Ninguém saí porque sobreviver cá fora é complicado. Sei apenas que nos últimos tempos
não tem vivido nas melhores condições, todos os homens e ainda algumas mulheres
foram incorporadas no exército da tribo. Restaram apenas alguns idóneos e
crianças que aguardam a maturidade para terem algum uso, enquanto os idóneos
apenas aguardam a morte. Se houver perto de cem pessoas nesse edifício será
muito. Queres continuar a acreditar que a tua mulher está viva? Ou preferes de
uma vez por todas encarar a realidade?
- Porquê que procuram manuais de voo?
- Existe um avião de transporte intacto no
território da outra tribo. Nós vamos roubá-lo enquanto a tribo investe num
ataque surpresa.
- Para quê que o Julian quer um avião?
- Olha à tua volta Jason? Vês algum paraíso no qual
queiras passar o resto da tua vida?
- Os soldados sabem disso?
- Não, são demasiado burros para perceber. Assim
que o Julian tiver conhecimento de voo, ele vai para a Austrália.
- E vai abandonar a causa?
- Acho que não percebeste gringo! Depois o
ignorante sou eu?
- Elucida-me por favor!
- Ele não quer o Rio de Janeiro ou a Austrália! Ele
quer o mundo inteiro, não vai abandonar a guerra refugiando-se nas colónias que
ninguém sabe como estão. Ele quer invadir o país. Com fogo e sangue.

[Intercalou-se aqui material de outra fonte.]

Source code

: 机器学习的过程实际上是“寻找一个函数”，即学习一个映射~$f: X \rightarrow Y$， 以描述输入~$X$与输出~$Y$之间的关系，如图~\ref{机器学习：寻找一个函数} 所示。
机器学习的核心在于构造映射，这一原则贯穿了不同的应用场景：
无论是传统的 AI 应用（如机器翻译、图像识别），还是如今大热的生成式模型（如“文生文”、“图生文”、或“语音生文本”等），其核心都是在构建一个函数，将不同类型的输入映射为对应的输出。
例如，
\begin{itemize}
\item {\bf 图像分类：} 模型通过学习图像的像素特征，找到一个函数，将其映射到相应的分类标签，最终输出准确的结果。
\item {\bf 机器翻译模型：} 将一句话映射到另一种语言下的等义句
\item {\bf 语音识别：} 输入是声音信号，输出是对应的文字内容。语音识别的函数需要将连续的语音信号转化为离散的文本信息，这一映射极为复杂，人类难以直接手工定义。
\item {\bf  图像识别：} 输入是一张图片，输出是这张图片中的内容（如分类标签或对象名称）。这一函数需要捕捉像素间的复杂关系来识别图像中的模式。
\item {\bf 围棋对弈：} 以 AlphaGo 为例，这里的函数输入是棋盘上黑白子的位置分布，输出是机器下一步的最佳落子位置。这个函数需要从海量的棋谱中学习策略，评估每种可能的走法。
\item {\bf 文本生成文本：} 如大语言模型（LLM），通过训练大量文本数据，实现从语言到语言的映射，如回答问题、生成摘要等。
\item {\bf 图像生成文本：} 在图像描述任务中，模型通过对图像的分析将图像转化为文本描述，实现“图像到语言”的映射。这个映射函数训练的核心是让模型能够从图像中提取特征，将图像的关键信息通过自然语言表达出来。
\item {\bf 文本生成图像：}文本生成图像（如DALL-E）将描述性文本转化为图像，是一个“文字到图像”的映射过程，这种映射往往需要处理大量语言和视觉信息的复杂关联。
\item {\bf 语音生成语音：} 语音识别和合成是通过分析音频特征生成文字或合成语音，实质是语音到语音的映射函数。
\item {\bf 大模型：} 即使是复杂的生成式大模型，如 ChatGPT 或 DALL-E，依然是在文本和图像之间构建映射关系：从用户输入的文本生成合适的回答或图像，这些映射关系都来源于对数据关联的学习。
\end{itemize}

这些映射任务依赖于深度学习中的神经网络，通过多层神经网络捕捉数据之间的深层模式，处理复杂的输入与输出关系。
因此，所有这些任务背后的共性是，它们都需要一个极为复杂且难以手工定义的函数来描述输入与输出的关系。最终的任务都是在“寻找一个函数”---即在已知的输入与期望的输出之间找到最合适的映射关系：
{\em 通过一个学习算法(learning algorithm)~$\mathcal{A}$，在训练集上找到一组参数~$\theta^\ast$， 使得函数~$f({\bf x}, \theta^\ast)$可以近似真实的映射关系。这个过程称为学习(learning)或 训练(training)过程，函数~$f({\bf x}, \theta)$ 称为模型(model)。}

Observava a sinceridade com que o Ernesto me descrevia
a mente monstruosa de Julian, senti uma certa tristeza pelo estado do mundo,
aquele era o renascer das cinzas, aquele era o futuro dos nossos filhos, aquele
era o motivo pelo qual centenas de pessoas iriam morrer nos próximos minutos.

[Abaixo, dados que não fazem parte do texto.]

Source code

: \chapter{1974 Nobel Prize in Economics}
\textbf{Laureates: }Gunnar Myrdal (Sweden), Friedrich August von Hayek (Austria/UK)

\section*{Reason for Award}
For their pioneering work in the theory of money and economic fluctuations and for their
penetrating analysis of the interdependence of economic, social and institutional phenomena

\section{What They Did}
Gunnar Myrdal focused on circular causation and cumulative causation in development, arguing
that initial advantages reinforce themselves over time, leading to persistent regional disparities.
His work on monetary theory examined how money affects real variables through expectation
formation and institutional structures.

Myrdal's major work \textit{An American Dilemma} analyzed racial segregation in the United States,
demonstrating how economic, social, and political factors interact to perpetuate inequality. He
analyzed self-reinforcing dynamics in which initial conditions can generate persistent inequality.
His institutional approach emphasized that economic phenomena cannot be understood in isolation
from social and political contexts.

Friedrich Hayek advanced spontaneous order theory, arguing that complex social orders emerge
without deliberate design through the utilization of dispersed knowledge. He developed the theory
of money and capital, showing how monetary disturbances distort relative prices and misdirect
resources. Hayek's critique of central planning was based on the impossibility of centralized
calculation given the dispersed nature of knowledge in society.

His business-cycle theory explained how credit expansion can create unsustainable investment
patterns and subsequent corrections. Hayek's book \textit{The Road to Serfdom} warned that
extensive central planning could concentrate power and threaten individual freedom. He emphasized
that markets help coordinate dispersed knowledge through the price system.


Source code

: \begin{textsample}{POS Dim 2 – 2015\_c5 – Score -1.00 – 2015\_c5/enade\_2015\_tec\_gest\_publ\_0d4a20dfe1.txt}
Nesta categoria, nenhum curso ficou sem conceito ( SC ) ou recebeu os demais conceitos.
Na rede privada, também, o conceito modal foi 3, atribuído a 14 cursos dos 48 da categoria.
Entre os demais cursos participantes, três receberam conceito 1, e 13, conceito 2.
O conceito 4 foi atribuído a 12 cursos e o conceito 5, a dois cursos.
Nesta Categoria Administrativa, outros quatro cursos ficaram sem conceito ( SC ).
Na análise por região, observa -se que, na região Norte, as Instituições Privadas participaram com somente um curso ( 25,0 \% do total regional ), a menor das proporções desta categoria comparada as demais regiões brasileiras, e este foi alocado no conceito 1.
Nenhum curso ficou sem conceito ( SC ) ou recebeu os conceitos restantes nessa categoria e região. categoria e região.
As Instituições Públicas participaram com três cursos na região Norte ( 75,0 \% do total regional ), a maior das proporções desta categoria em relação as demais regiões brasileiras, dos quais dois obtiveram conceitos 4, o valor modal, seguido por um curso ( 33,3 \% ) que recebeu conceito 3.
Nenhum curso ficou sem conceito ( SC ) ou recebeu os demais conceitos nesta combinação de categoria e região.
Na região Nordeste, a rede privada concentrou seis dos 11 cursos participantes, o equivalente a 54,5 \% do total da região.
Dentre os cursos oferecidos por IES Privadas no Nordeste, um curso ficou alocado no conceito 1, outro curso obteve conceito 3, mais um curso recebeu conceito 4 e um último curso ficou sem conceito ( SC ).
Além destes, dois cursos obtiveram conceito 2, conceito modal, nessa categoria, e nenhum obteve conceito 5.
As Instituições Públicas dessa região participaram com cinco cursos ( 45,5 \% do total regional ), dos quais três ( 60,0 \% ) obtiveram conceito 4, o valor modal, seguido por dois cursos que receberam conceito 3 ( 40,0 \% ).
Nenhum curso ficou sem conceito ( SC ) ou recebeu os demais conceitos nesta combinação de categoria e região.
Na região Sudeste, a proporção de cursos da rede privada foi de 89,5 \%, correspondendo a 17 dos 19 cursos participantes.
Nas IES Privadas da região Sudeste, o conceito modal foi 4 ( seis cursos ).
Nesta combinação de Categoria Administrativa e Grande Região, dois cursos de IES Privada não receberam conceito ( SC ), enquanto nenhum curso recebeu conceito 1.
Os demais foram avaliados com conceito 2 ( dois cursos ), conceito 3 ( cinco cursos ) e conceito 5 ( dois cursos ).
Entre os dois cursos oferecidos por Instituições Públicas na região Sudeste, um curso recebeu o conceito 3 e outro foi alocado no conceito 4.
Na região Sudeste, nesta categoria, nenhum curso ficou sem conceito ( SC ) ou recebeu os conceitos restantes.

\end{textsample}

Seguindo simplesmente a loucura de uma mente.
- Eu gosto de ti gringo! Existe bondade em ti, mas
temo por essa bondade. No mundo não se sobrevive mais com bondade, a
sobrevivência está em saber escolher o menor dos males.
- Se vou morrer em breve, que seja como um homem de
princípios, os princípios que os meus pais me deram. Princípios que o mundo se
esforça arduamente para esquecer.
Virei-lhe e saí caminhando noutro sentido…
- Aonde é que vais soldado? Não podes abandonar a
Tribo!
Escutei o rodar de um revólver, a arma de Ernesto
estava apontada a mim, a opção livre que me tinha prometido acabava de expirar…
- Não me deixas alternativa, seu idiota, vou dar-te
um atalho para ires logo ter com a tua família nos quintos dos infernos.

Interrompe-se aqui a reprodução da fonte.